[Problem details] Return an exact copy of the entries, skipping any picture you find.

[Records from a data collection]
======

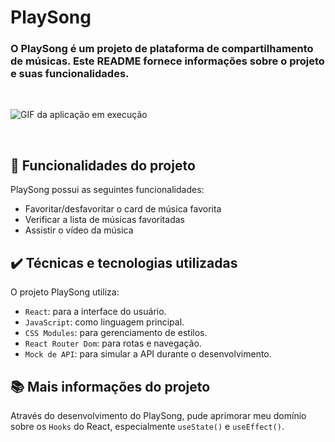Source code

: # PlaySong

### O PlaySong é um projeto de plataforma de compartilhamento de músicas. Este README fornece informações sobre o projeto e suas funcionalidades.
<br>

![GIF da aplicação em execução](./public/imagens/playsong.gif)

<br>

## 🔨 Funcionalidades do projeto

PlaySong possui as seguintes funcionalidades:

- Favoritar/desfavoritar o card de música favorita
- Verificar a lista de músicas favoritadas
- Assistir o vídeo da música 

## ✔️ Técnicas e tecnologias utilizadas

O projeto PlaySong utiliza:

- `React`: para a interface do usuário.
- `JavaScript`: como linguagem principal.
- `CSS Modules`: para gerenciamento de estilos.
- `React Router Dom`: para rotas e navegação.
- `Mock de API`: para simular a API durante o desenvolvimento.

## 📚 Mais informações do projeto

Através do desenvolvimento do PlaySong, pude aprimorar meu domínio sobre os `Hooks` do React, especialmente `useState()` e `useEffect()`.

======

[Expected answer]
Source code

: # PlaySong

### O PlaySong é um projeto de plataforma de compartilhamento de músicas. Este README fornece informações sobre o projeto e suas funcionalidades.
<br>

![GIF da aplicação em execução](./public/imagens/playsong.gif)

<br>

## 🔨 Funcionalidades do projeto

PlaySong possui as seguintes funcionalidades:

- Favoritar/desfavoritar o card de música favorita
- Verificar a lista de músicas favoritadas
- Assistir o vídeo da música 

## ✔️ Técnicas e tecnologias utilizadas

O projeto PlaySong utiliza:

- `React`: para a interface do usuário.
- `JavaScript`: como linguagem principal.
- `CSS Modules`: para gerenciamento de estilos.
- `React Router Dom`: para rotas e navegação.
- `Mock de API`: para simular a API durante o desenvolvimento.

## 📚 Mais informações do projeto

Através do desenvolvimento do PlaySong, pude aprimorar meu domínio sobre os `Hooks` do React, especialmente `useState()` e `useEffect()`.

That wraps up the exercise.